-- Opening Marker --

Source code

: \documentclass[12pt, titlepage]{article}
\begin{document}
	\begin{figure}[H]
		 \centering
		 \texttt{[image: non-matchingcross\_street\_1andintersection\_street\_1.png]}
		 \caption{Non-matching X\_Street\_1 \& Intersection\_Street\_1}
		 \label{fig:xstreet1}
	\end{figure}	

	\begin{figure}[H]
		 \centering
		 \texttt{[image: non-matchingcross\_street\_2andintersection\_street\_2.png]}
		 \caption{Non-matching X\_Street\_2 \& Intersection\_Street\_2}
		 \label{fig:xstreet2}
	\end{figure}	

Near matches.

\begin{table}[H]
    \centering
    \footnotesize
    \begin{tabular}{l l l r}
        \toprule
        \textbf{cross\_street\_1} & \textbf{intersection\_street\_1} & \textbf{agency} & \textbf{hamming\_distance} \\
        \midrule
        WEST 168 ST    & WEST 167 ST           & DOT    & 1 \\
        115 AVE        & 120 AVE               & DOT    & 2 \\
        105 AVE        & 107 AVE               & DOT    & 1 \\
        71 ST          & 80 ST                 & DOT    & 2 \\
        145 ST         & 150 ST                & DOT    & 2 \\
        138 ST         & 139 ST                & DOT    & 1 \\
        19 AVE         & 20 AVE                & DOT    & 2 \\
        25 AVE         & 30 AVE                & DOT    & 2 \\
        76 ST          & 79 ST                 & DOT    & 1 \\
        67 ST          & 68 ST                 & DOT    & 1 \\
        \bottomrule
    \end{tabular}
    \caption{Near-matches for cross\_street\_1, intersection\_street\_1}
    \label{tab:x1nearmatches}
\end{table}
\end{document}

-- Closing Marker --

Problem: Transcribe the entries exactly, and make each line match the original.

The answer:
Source code

: \documentclass[12pt, titlepage]{article}
\begin{document}
	\begin{figure}[H]
		 \centering
		 \texttt{[image: non-matchingcross\_street\_1andintersection\_street\_1.png]}
		 \caption{Non-matching X\_Street\_1 \& Intersection\_Street\_1}
		 \label{fig:xstreet1}
	\end{figure}	

	\begin{figure}[H]
		 \centering
		 \texttt{[image: non-matchingcross\_street\_2andintersection\_street\_2.png]}
		 \caption{Non-matching X\_Street\_2 \& Intersection\_Street\_2}
		 \label{fig:xstreet2}
	\end{figure}	

Near matches.

\begin{table}[H]
    \centering
    \footnotesize
    \begin{tabular}{l l l r}
        \toprule
        \textbf{cross\_street\_1} & \textbf{intersection\_street\_1} & \textbf{agency} & \textbf{hamming\_distance} \\
        \midrule
        WEST 168 ST    & WEST 167 ST           & DOT    & 1 \\
        115 AVE        & 120 AVE               & DOT    & 2 \\
        105 AVE        & 107 AVE               & DOT    & 1 \\
        71 ST          & 80 ST                 & DOT    & 2 \\
        145 ST         & 150 ST                & DOT    & 2 \\
        138 ST         & 139 ST                & DOT    & 1 \\
        19 AVE         & 20 AVE                & DOT    & 2 \\
        25 AVE         & 30 AVE                & DOT    & 2 \\
        76 ST          & 79 ST                 & DOT    & 1 \\
        67 ST          & 68 ST                 & DOT    & 1 \\
        \bottomrule
    \end{tabular}
    \caption{Near-matches for cross\_street\_1, intersection\_street\_1}
    \label{tab:x1nearmatches}
\end{table}
\end{document}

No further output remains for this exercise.